Des affaires étouffées…

Raphaël Gauvain, député LREM, a présenté le texte devant l’Assemblée en plaidant qu’il s’agissait de « protéger nos entreprises contre l’espionnage économique, le pillage industriel ou la concurrence déloyale ». Dans les faits, tout un armada de lois françaises permettent déjà de protéger la « propriété intellectuelle » et le « secret des affaires » des entreprises, deux choses qui sont en elles-mêmes hautement discutables.

Contre toute envolée lyrique sur le bien-fondé de ce type de loi, qui serait nécessaire aux entreprises pour qu’elles restent concurrentielles, cette loi tend surtout à restreindre encore plus la publicisation des affaires des entreprises, de leurs méthodes de production, et de leur financement, en leur donnant un cadrage plus strict et général pour empêcher toute révélation. Il ne s’agit pas de possibles conflits entre grandes entreprises, mais surtout d’un conflit entre leurs intérêts pour un profit à tous prix, et les nôtres. Une manière pour les patrons de s’éviter (encore plus) tout embarras.

Le 21 mars sortait une tribune, intitulée « La loi sur le secret des affaires est un danger pour nos libertés fondamentales », et signée par une quarantaine de personnalités journalistiques, syndicales, d’ONG ou de lanceurs d’alerte. Dans leur texte, les signataires dénoncent cette loi qui vise à dissuader de révéler au grand jour toutes les magouilles des entreprises (détournement de fond, danger écologique, ou pour la santé des consommateurs etc), et rappellent que « des scandales comme celui du Mediator ou du bisphénol A, ou des affaires comme les Panama Papers ou LuxLeaks pourraient ne plus être portés à la connaissance des citoyens ».

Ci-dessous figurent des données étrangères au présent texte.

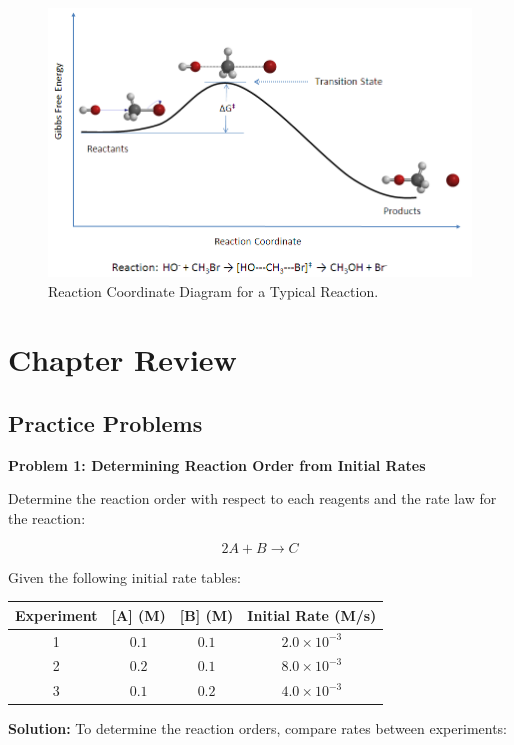 \documentclass[
  9pt,
]{extbook}
\theoremstyle{definition}
\theoremstyle{definition}
\theoremstyle{definition}
\theoremstyle{remark}
\begin{document}
\begin{figure}

{\centering \includegraphics[width=0.7\linewidth]{./img/Rxn_coordinate_diagram_5} 

}

\caption{Reaction Coordinate Diagram for a Typical Reaction.}\label{fig:figk9}
\end{figure}

\hypertarget{rev15}{%
\section{Chapter Review}\label{rev15}}

\hypertarget{exer15}{%
\subsection{Practice Problems}\label{exer15}}

\textbf{Problem 1: Determining Reaction Order from Initial Rates}

Determine the reaction order with respect to each reagents and the rate law for the reaction:

\[2A + B \rightarrow C\]

Given the following initial rate tables:

\begin{longtable}[]{@{}cccc@{}}
\toprule
Experiment & {[}A{]} (M) & {[}B{]} (M) & Initial Rate (M/s) \\
\midrule
\endhead
1 & \(0.1\) & \(0.1\) & \(2.0 \times 10^{-3}\) \\
2 & \(0.2\) & \(0.1\) & \(8.0 \times 10^{-3}\) \\
3 & \(0.1\) & \(0.2\) & \(4.0 \times 10^{-3}\) \\
\bottomrule
\end{longtable}

\textbf{Solution:} To determine the reaction orders, compare rates between experiments:
\end{document}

… et des lanceurs d’alerte condamnés ?

C’est bien ce genre d’affaire que le texte cherche à étouffer en tentant de dissuader tous les potentiels lanceurs d’alerte. Lanceurs d’alerte qui risquent déjà gros avec la législation actuelle, puisque les entreprises ont les moyens judiciaires et financiers de les traduire en justice pendant de longues années, et à grands frais. La nouvelle proposition de loi est notamment critiquée par toute la profession journalistique car elle reste suffisamment floue et d’une grande largesse pour permettre de poursuivre en justice qui voudrait révéler ce genre d’affaires.

La loi prévoit en effet la poursuite en justice dans les cas de « d’obtention, d’utilisation et de divulgation du secret des affaires ». Elle prévoit des dérogations, notamment en cas d’exercice du droit à la liberté de la presse, ou encore de « la révélation de bonne foi d’une faute, d’un acte répréhensible ou d’une activité illégale dans le but de protéger l’intérêt public général » ou de « la révélation d’une information pour la protection d’un intérêt légitime reconnu par le droit de l’Union ou le droit national ». Des termes qui sont donc très vagues (« secret des affaires », « intérêt général »), et peuvent être contournés et interprétés en fonction.

Maintenir leur ordre, protéger les grands patrons

« L’exigence de transparence au sein du monde économique ne peut être totale : le bon fonctionnement des marchés concurrentiels exige un minimum de confidentialité. C’est donc légitimement que les entreprises se protègent de l’espionnage industriel et qu’elles demandent la protection de leurs secrets des affaires », a déclaré Nicole Belloubet, ministre de la Justice devant l’Assemblée. Mais ne nous trompons pas, ce n’est pas la confidentialité vis-à-vis des entreprises que le patronat réclame : c’est l’opacité la plus complète de leurs pratiques vis-à-vis de notre classe qu’il souhaite. Ce n’est pas le secret industriel entre eux qui assure « le bon fonctionnement des marchés » dans leur course au profit, mais bien le fait que nous n’ayons pas connaissance des mécanismes (exploitation, fraudes fiscales, financements obscures, dangers écologique et sanitaires, etc) de cette course.